Items from a dataset

[Start of section]

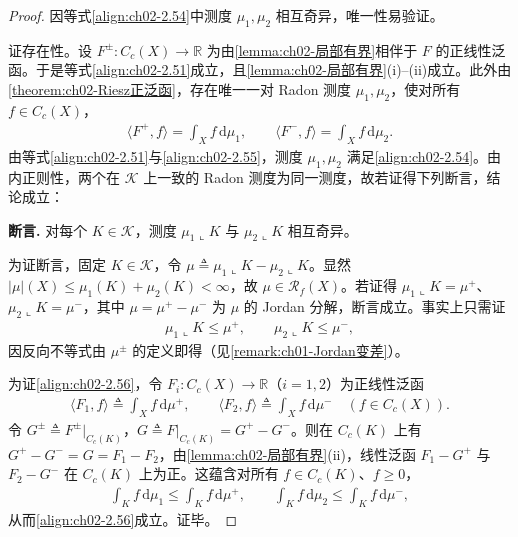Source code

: \documentclass[../../main.tex]{subfiles}%
\begin{document}
\begin{proof}
因等式\eqref{align:ch02-2.54}中测度 $\mu_1,\mu_2$ 相互奇异，唯一性易验证。

证存在性。设 $F^\pm:C_c(X)\to\mathbb R$ 为由\cref{lemma:ch02-局部有界}相伴于 $F$ 的正线性泛函。于是等式\eqref{align:ch02-2.51}成立，且\cref{lemma:ch02-局部有界}(i)--(ii)成立。此外由\cref{theorem:ch02-Riesz正泛函}，存在唯一一对 Radon 测度 $\mu_1,\mu_2$，使对所有 $f\in C_c(X)$，
\begin{align}
\langle F^+,f\rangle=\int_X f\,\mathrm{d}\mu_1,\qquad
\langle F^-,f\rangle=\int_X f\,\mathrm{d}\mu_2. \label{align:ch02-2.55}
\end{align}
由等式\eqref{align:ch02-2.51}与\eqref{align:ch02-2.55}，测度 $\mu_1,\mu_2$ 满足\eqref{align:ch02-2.54}。由内正则性，两个在 $\mathscr K$ 上一致的 Radon 测度为同一测度，故若证得下列断言，结论成立：

\textbf{断言.} 对每个 $K\in\mathscr K$，测度 $\mu_1\llcorner K$ 与 $\mu_2\llcorner K$ 相互奇异。

为证断言，固定 $K\in\mathscr K$，令 $\mu\triangleq \mu_1\llcorner K-\mu_2\llcorner K$。显然 $|\mu|(X)\leqslant\mu_1(K)+\mu_2(K)<\infty$，故 $\mu\in\mathscr R_f(X)$。若证得 $\mu_1\llcorner K=\mu^+$、$\mu_2\llcorner K=\mu^-$，其中 $\mu=\mu^+-\mu^-$ 为 $\mu$ 的 Jordan 分解，断言成立。事实上只需证
\begin{align}
\mu_1\llcorner K\leqslant\mu^+,\qquad\mu_2\llcorner K\leqslant\mu^-, \label{align:ch02-2.56}
\end{align}
因反向不等式由 $\mu^\pm$ 的定义即得（见\cref{remark:ch01-Jordan变差}）。

为证\eqref{align:ch02-2.56}，令 $F_i:C_c(X)\to\mathbb R$（$i=1,2$）为正线性泛函
\begin{align*}
\langle F_1,f\rangle\triangleq \int_X f\,\mathrm{d}\mu^+,\qquad
\langle F_2,f\rangle\triangleq \int_X f\,\mathrm{d}\mu^-\quad(f\in C_c(X)).
\end{align*}
令 $G^\pm\triangleq F^\pm|_{C_c(K)}$，$G\triangleq F|_{C_c(K)}=G^+-G^-$。则在 $C_c(K)$ 上有 $G^+-G^-=G=F_1-F_2$，由\cref{lemma:ch02-局部有界}(ii)，线性泛函 $F_1-G^+$ 与 $F_2-G^-$ 在 $C_c(K)$ 上为正。这蕴含对所有 $f\in C_c(K)$、$f\geqslant0$，
\begin{align*}
\int_K f\,\mathrm{d}\mu_1\leqslant\int_K f\,\mathrm{d}\mu^+,\qquad
\int_K f\,\mathrm{d}\mu_2\leqslant\int_K f\,\mathrm{d}\mu^-,
\end{align*}
从而\eqref{align:ch02-2.56}成立。证毕。
\end{proof}
\end{document}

[End of section]

== What the exercise asks ==
Of the lines above, copy each that contains "mathrm".

== Reply to the exercise ==
\langle F^+,f\rangle=\int_X f\,\mathrm{d}\mu_1,\qquad
\langle F^-,f\rangle=\int_X f\,\mathrm{d}\mu_2. \label{align:ch02-2.55}
\langle F_1,f\rangle\triangleq \int_X f\,\mathrm{d}\mu^+,\qquad
\langle F_2,f\rangle\triangleq \int_X f\,\mathrm{d}\mu^-\quad(f\in C_c(X)).
\int_K f\,\mathrm{d}\mu_1\leqslant\int_K f\,\mathrm{d}\mu^+,\qquad
\int_K f\,\mathrm{d}\mu_2\leqslant\int_K f\,\mathrm{d}\mu^-,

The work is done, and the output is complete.